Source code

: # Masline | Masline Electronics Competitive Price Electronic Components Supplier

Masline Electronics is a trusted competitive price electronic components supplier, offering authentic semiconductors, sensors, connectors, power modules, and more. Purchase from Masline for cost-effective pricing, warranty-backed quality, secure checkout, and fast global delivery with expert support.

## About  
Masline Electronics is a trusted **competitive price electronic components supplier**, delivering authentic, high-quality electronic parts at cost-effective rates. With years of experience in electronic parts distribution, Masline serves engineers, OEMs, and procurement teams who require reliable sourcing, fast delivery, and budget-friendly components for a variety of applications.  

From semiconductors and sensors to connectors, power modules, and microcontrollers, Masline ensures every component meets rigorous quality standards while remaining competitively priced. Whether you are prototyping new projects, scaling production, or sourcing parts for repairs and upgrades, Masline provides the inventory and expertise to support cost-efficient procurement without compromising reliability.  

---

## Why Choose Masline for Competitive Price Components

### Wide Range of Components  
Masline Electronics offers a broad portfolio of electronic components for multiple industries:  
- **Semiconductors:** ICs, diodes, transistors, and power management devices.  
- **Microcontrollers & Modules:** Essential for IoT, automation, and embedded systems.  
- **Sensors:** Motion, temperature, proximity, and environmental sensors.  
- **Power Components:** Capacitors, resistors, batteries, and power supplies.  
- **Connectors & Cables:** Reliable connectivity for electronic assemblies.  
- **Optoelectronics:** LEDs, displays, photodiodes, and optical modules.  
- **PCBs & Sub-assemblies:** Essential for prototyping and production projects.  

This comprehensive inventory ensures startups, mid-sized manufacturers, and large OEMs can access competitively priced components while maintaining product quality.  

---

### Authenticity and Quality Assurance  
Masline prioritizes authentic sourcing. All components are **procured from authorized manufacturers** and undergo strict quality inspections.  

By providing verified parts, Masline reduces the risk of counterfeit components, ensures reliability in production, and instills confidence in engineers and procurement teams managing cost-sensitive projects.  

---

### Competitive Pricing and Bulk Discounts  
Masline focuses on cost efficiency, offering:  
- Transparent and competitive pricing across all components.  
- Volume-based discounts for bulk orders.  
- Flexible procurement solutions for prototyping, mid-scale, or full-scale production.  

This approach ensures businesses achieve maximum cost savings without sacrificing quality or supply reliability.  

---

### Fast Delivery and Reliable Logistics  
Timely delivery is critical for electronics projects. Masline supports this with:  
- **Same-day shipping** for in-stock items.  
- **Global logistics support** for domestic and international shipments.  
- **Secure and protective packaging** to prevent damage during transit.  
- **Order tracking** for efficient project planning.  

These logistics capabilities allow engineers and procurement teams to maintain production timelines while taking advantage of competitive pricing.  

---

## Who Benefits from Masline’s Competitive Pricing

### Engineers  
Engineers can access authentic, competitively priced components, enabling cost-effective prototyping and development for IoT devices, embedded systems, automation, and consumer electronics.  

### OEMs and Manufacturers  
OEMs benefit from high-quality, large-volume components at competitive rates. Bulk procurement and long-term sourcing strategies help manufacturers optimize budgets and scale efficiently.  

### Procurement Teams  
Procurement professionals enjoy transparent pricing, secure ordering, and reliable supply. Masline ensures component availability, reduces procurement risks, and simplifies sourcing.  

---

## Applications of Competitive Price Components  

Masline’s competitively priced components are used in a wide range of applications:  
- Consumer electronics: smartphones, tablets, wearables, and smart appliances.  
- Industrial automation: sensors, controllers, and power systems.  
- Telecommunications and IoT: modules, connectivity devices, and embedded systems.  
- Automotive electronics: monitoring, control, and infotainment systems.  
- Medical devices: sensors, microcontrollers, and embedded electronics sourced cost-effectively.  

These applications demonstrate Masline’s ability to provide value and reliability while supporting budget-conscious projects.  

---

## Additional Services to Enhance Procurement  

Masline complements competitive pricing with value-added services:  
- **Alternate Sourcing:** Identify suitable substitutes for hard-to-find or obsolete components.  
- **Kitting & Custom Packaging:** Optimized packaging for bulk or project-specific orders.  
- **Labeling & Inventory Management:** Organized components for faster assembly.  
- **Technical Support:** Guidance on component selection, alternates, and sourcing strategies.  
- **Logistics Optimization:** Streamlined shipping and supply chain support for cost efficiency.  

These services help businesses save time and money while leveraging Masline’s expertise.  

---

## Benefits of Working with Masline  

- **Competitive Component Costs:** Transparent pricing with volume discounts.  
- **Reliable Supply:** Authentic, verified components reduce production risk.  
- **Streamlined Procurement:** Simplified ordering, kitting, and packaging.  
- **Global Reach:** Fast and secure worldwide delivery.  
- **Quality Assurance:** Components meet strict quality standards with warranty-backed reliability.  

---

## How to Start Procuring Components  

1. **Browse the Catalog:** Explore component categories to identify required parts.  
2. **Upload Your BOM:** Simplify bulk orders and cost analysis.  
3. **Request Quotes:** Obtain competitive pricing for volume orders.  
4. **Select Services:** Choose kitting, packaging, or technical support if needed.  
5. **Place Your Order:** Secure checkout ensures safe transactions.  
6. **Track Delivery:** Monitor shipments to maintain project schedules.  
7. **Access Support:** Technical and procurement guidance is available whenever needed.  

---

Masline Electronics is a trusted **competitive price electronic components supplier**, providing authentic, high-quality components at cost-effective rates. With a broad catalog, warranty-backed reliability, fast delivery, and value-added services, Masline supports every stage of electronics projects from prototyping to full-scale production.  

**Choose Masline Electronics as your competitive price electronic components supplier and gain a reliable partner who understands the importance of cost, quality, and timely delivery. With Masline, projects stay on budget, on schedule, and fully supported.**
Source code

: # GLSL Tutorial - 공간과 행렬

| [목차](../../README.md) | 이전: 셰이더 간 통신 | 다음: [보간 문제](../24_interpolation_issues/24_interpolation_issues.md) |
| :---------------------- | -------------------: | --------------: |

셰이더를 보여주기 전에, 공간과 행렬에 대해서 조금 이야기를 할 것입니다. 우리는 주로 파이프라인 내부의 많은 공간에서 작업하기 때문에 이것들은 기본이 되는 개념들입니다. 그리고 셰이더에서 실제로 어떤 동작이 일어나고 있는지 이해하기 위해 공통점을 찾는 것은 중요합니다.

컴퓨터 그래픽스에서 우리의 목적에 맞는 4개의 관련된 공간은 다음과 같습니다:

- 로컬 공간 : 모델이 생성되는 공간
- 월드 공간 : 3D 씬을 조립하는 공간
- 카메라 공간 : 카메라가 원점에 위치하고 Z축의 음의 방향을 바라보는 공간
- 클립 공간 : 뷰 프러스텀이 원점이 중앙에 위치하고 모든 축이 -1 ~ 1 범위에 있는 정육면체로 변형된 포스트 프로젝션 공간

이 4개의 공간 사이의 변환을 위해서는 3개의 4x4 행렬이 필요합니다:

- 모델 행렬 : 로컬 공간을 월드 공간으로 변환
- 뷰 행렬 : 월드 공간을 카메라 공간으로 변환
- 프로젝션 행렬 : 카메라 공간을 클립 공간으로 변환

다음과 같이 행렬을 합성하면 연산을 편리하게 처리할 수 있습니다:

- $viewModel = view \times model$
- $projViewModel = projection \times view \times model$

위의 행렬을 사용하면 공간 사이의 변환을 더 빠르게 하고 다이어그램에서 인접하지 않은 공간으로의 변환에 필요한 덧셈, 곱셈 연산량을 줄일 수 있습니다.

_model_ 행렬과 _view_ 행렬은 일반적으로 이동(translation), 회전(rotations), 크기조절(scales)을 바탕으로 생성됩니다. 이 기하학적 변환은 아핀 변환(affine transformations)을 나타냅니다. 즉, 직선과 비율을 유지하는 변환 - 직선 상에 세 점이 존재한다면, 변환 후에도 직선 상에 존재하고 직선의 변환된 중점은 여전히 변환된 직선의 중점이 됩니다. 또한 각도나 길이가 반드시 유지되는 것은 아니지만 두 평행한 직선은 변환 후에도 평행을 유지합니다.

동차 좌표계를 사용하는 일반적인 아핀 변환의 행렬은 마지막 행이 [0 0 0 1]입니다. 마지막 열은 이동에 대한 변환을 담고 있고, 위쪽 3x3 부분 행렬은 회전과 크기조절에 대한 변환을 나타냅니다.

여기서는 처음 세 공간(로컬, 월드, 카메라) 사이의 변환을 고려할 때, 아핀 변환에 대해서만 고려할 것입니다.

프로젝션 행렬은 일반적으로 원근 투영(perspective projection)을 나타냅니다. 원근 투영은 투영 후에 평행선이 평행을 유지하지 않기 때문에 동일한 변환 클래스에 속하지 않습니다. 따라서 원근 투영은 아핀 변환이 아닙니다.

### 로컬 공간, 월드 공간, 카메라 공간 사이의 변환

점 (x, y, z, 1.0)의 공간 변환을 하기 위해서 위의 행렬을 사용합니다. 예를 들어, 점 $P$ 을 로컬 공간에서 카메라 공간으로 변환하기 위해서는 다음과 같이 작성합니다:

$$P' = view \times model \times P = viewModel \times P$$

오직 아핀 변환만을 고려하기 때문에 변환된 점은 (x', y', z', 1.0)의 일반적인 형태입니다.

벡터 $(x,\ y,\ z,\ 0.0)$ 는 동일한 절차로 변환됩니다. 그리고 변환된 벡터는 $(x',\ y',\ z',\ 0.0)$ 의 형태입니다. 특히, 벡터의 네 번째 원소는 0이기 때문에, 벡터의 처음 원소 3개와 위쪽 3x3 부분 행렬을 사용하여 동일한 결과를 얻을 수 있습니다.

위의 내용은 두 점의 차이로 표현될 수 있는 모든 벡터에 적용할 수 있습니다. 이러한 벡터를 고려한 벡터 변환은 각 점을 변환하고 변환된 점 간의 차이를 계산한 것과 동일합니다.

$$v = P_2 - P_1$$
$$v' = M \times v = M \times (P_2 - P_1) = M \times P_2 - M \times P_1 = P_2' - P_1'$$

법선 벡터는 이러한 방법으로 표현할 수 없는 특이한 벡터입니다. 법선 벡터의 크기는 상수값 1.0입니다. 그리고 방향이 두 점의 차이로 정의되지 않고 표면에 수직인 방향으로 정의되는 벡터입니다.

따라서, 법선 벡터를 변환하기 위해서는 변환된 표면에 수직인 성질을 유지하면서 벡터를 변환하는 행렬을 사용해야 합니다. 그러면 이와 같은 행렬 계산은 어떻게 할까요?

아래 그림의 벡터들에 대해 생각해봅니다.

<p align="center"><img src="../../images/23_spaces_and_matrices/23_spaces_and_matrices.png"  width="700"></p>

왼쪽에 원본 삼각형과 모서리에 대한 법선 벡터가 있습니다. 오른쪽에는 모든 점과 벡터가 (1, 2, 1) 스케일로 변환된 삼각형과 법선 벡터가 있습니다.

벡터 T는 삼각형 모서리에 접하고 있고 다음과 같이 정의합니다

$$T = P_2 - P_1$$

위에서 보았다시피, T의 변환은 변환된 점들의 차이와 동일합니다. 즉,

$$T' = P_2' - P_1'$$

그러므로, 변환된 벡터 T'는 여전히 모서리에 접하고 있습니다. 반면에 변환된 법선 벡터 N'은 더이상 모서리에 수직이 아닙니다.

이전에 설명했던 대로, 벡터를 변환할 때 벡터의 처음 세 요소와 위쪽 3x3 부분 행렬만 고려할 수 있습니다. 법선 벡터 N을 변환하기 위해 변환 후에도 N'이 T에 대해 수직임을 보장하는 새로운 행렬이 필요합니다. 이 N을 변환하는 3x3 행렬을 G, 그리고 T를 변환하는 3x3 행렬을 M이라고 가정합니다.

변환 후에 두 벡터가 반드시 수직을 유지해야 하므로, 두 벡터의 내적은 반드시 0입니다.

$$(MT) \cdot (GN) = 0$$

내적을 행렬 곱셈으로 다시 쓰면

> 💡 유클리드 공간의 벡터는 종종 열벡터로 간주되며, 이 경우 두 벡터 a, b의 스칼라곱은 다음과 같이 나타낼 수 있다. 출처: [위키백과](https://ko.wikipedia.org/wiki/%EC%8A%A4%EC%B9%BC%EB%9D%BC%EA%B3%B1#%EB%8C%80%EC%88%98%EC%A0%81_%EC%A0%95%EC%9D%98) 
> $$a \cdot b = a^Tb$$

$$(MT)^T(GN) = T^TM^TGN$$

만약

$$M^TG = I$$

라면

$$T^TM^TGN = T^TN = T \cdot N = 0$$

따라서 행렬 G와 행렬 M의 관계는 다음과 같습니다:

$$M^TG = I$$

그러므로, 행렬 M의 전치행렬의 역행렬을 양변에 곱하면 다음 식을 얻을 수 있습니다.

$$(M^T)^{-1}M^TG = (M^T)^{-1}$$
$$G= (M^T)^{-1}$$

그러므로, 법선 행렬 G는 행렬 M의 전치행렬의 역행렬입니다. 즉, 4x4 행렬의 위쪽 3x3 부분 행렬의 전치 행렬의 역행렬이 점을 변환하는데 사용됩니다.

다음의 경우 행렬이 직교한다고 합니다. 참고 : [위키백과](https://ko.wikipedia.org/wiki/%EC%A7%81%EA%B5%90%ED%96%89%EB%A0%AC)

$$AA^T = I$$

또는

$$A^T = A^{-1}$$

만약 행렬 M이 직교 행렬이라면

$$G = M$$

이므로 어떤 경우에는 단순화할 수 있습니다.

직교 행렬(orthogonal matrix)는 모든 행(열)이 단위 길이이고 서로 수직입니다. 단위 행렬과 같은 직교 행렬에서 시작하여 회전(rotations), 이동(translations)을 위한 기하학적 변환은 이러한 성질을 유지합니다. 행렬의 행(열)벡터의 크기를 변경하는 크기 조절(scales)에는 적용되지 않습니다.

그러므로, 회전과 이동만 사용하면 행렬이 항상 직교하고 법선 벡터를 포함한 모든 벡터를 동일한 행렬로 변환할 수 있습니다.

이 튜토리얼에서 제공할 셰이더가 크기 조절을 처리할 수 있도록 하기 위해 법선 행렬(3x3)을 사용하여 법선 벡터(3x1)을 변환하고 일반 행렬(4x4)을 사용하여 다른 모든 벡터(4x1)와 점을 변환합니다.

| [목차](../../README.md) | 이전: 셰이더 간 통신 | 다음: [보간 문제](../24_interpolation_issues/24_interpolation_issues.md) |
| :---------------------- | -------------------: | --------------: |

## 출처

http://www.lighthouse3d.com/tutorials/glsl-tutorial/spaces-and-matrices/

::::::::

Instructions to follow → Out of the data above, give again only the lines starting at the one holding "- Flexible procurement" and ending at the one holding "- Automotive electronics: monitoring, control, and", unchanged.

Solution to the problem →
- Flexible procurement solutions for prototyping, mid-scale, or full-scale production.  

This approach ensures businesses achieve maximum cost savings without sacrificing quality or supply reliability.  

---

### Fast Delivery and Reliable Logistics  
Timely delivery is critical for electronics projects. Masline supports this with:  
- **Same-day shipping** for in-stock items.  
- **Global logistics support** for domestic and international shipments.  
- **Secure and protective packaging** to prevent damage during transit.  
- **Order tracking** for efficient project planning.  

These logistics capabilities allow engineers and procurement teams to maintain production timelines while taking advantage of competitive pricing.  

---

## Who Benefits from Masline’s Competitive Pricing

### Engineers  
Engineers can access authentic, competitively priced components, enabling cost-effective prototyping and development for IoT devices, embedded systems, automation, and consumer electronics.  

### OEMs and Manufacturers  
OEMs benefit from high-quality, large-volume components at competitive rates. Bulk procurement and long-term sourcing strategies help manufacturers optimize budgets and scale efficiently.  

### Procurement Teams  
Procurement professionals enjoy transparent pricing, secure ordering, and reliable supply. Masline ensures component availability, reduces procurement risks, and simplifies sourcing.  

---

## Applications of Competitive Price Components  

Masline’s competitively priced components are used in a wide range of applications:  
- Consumer electronics: smartphones, tablets, wearables, and smart appliances.  
- Industrial automation: sensors, controllers, and power systems.  
- Telecommunications and IoT: modules, connectivity devices, and embedded systems.  
- Automotive electronics: monitoring, control, and infotainment systems.  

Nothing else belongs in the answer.